Post

DL M13.1: Denoising Diffusion Probabilistic Models

Supplement to Module 13 of CS 7643 - Deep Learning @ Georgia Tech.

DL M13.1: Denoising Diffusion Probabilistic Models

Introduction

(notes for this intro section obtained from IBM: What are Diffusion Models?)

Diffusion Models are a class of generative models, which broadly seek to estimate the joint probability distribution of our data $\Pr(X)$ in order to sample new (synthetic) instances. Diffusion models are most commonly applied to image generation and other computer vision tasks.

The primary idea behind diffusion modeling is that we will progressively “diffuse” samples with random noise, eventually destroying the original input instance. The diffusion model learns to perform denoising to probabilistically reconstruct the original instance. A trained diffusion model takes in random noise as input, and produces an instance of the target class.

Denoising Diffusion Probabilistic Models (DDPMs) were introduced in 2020 as competitors to state-of-the-art image generation methods such as Generative Adversarial Networks (GANs). As of today, DDPMs are the most dominant family of models for image generation.

DDPMs

Overview of Modeling Process

DDPM process image data in two main steps:

  1. Forward Diffusion: iteratively add noise to an input image, eventually producing an image of simply noise. Noise is typically assumed to be Gaussian $\mathcal{N}(0, I)$.
    • Diffusion is repeated over many time steps $T$, with intermediate representations of the image $x_t$ produced at each step.
    • $x_0$ is always the input image, and $x_T$ is always the pure noise version of the image.
    • NOT a neural network. Instead, we are simply adding Gaussian noise to the input.
  2. Denoising: generate an image from noise by iteratively removing noise from the final noised image $x_T$.
    • Implemented as a neural network.

DDPM

Compared to other generative models, diffusion models are relatively unique in their methods for generation.

generative-models

Whereas the forward diffusion process is well-defined, the denoising diffusion process is the learned part of DDPMs. Let’s step through the math of each step more formally.

Step 1: Forward Diffusion

As previously mentioned, the forward process of a diffusion model iteratively adds noise to the original input image $x_0$ to produce some final image of only noise $x_T$. Forward diffusion is sometimes referred to as encoding, even though we don’t use a neural network to transform the input.

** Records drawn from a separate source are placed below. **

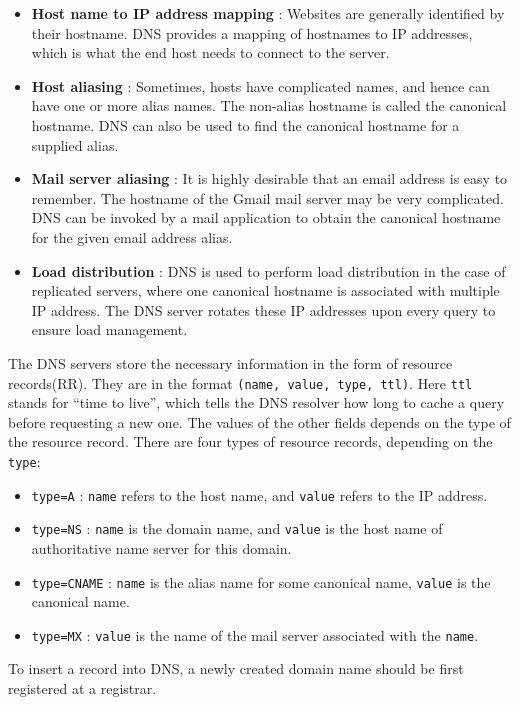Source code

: \documentclass[12pt,letterpaper]{amsbook}
\theoremstyle{definition}
\begin{document}
\begin{itemize}
  \item \textbf{Host name to IP address mapping} : Websites are generally identified by their hostname. DNS provides a mapping of hostnames to IP addresses, which is what the end host needs to connect to the server.
  \item \textbf{Host aliasing} : Sometimes, hosts have complicated names, and hence can have one or more alias names. The non-alias hostname is called the canonical hostname. DNS can also be used to find the canonical hostname for a supplied alias.
  \item \textbf{Mail server aliasing} : It is highly desirable that an email address is easy to remember. The hostname of the Gmail mail server may be very complicated. DNS can be invoked by a mail application to obtain the canonical hostname for the given email address alias.
  \item \textbf{Load distribution} : DNS is used to perform load distribution in the case of replicated servers, where one canonical hostname is associated with multiple IP address. The DNS server rotates these IP addresses upon every query to ensure load management.
\end{itemize}

The DNS servers store the necessary information in the form of resource records(RR). They are in the format \texttt{(name, value, type, ttl)}. Here \texttt{ttl} stands for ``time to live'', which tells the DNS resolver how long to cache a query before requesting a new one. The values of the other fields depends on the type of the resource record. There are four types of resource records, depending on the \texttt{type}:

\begin{itemize}
  \item \texttt{type=A} : \texttt{name} refers to the host name, and \texttt{value} refers to the IP address.
  \item \texttt{type=NS} : \texttt{name} is the domain name, and \texttt{value} is the host name of authoritative name server for this domain.
  \item \texttt{type=CNAME} : \texttt{name} is the alias name for some canonical name, \texttt{value} is the canonical name.
\item \texttt{type=MX} : \texttt{value} is the name of the mail server associated with the \texttt{name}.
\end{itemize}

To insert a record into DNS, a newly created domain name should be first registered at a registrar.
\end{document}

We can represent the forward diffusion process as a Markov Chain - a stochastic process describing a sequence of possible events, in which the probability of the current event only depends on the previous event (Markov Property). Note that a Markov Chain is a special case of the Chain Rule of Probability, which states that we can decompose a joint probability distribution into a product over all conditionals.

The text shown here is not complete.